● **Problem requirements**: Find and copy the lines in the records beneath this task that contain the word "images".

● **Information**:
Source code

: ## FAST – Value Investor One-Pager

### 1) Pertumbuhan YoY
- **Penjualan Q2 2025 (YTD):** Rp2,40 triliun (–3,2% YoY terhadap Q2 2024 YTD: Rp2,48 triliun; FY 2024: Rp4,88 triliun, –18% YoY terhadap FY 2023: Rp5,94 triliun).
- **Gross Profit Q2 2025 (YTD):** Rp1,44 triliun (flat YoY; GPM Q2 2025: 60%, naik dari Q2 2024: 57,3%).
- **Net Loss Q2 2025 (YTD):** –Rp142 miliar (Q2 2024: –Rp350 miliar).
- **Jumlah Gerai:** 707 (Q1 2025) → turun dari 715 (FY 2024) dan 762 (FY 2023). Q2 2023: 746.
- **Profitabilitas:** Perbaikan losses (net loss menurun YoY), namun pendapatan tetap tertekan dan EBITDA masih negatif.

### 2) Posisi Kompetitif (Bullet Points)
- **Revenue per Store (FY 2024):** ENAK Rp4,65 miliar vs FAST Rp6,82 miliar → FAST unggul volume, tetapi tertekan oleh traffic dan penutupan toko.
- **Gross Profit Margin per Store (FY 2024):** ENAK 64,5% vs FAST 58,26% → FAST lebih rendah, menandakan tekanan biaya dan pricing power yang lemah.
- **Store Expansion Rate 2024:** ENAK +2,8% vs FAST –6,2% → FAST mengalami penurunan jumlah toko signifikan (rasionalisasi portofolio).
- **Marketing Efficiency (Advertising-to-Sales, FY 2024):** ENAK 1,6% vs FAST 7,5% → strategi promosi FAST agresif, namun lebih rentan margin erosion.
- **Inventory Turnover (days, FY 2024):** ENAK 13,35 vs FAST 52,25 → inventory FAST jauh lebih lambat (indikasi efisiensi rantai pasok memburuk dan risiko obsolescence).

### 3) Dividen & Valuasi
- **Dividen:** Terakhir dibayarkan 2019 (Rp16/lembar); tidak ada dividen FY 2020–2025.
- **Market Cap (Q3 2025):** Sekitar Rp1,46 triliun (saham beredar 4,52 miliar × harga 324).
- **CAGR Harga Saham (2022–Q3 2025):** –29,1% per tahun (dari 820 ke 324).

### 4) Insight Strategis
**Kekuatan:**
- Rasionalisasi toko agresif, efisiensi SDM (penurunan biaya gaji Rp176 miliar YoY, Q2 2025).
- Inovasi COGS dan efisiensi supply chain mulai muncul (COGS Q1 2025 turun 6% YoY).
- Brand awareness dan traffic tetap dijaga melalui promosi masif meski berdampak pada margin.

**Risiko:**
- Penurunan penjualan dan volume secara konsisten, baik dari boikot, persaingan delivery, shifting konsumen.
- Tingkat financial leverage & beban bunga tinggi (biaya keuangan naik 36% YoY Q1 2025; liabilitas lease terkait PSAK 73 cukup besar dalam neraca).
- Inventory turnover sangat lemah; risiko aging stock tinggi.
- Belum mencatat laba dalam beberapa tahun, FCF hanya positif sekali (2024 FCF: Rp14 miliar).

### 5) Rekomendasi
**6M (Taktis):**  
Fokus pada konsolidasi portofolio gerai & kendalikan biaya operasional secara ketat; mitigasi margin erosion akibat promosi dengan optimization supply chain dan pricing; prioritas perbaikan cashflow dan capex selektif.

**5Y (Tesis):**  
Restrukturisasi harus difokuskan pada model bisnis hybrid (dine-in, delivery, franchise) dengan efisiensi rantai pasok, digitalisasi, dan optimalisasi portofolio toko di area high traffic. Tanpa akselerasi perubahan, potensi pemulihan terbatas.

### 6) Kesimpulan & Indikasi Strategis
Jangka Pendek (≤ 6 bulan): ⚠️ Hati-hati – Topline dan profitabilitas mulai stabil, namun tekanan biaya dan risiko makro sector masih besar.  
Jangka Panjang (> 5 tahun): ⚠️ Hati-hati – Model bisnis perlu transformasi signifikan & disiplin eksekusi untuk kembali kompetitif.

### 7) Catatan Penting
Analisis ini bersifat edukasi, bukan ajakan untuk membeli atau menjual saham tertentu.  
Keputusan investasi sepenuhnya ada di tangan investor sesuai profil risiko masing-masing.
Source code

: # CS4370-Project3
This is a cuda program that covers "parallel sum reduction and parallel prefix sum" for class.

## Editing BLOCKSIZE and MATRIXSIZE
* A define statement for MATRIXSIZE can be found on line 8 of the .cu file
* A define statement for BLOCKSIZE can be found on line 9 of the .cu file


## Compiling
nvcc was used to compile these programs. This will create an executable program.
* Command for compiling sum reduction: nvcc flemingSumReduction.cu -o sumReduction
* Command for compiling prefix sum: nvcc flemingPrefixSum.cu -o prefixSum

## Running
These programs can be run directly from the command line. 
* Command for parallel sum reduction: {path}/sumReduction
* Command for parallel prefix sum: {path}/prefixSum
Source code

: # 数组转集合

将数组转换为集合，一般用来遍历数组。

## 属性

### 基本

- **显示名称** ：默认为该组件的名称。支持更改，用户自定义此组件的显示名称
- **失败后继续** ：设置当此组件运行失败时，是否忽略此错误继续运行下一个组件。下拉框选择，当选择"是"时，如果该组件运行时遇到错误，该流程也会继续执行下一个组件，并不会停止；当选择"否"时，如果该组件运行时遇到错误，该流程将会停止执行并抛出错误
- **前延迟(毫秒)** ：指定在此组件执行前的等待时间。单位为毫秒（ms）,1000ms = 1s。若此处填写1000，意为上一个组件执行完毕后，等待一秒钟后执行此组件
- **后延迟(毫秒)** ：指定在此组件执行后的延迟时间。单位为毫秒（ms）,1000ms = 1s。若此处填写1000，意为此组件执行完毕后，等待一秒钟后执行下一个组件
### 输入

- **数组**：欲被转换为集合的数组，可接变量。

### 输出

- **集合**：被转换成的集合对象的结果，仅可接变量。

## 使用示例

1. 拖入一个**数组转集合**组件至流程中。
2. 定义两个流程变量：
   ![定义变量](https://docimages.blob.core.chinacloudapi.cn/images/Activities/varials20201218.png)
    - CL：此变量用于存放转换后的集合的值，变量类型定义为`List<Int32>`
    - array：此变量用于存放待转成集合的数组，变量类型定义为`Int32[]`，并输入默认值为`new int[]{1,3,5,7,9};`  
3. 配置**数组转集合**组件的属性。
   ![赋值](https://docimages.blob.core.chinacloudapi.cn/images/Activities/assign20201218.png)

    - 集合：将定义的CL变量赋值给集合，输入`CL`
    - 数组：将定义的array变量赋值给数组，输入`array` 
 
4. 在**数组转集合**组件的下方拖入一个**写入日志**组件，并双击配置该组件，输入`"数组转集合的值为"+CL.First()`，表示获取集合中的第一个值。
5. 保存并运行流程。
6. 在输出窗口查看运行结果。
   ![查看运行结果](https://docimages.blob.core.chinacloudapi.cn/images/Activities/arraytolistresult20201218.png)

● **Result below**:
   ![定义变量](https://docimages.blob.core.chinacloudapi.cn/images/Activities/varials20201218.png)
   ![赋值](https://docimages.blob.core.chinacloudapi.cn/images/Activities/assign20201218.png)
   ![查看运行结果](https://docimages.blob.core.chinacloudapi.cn/images/Activities/arraytolistresult20201218.png)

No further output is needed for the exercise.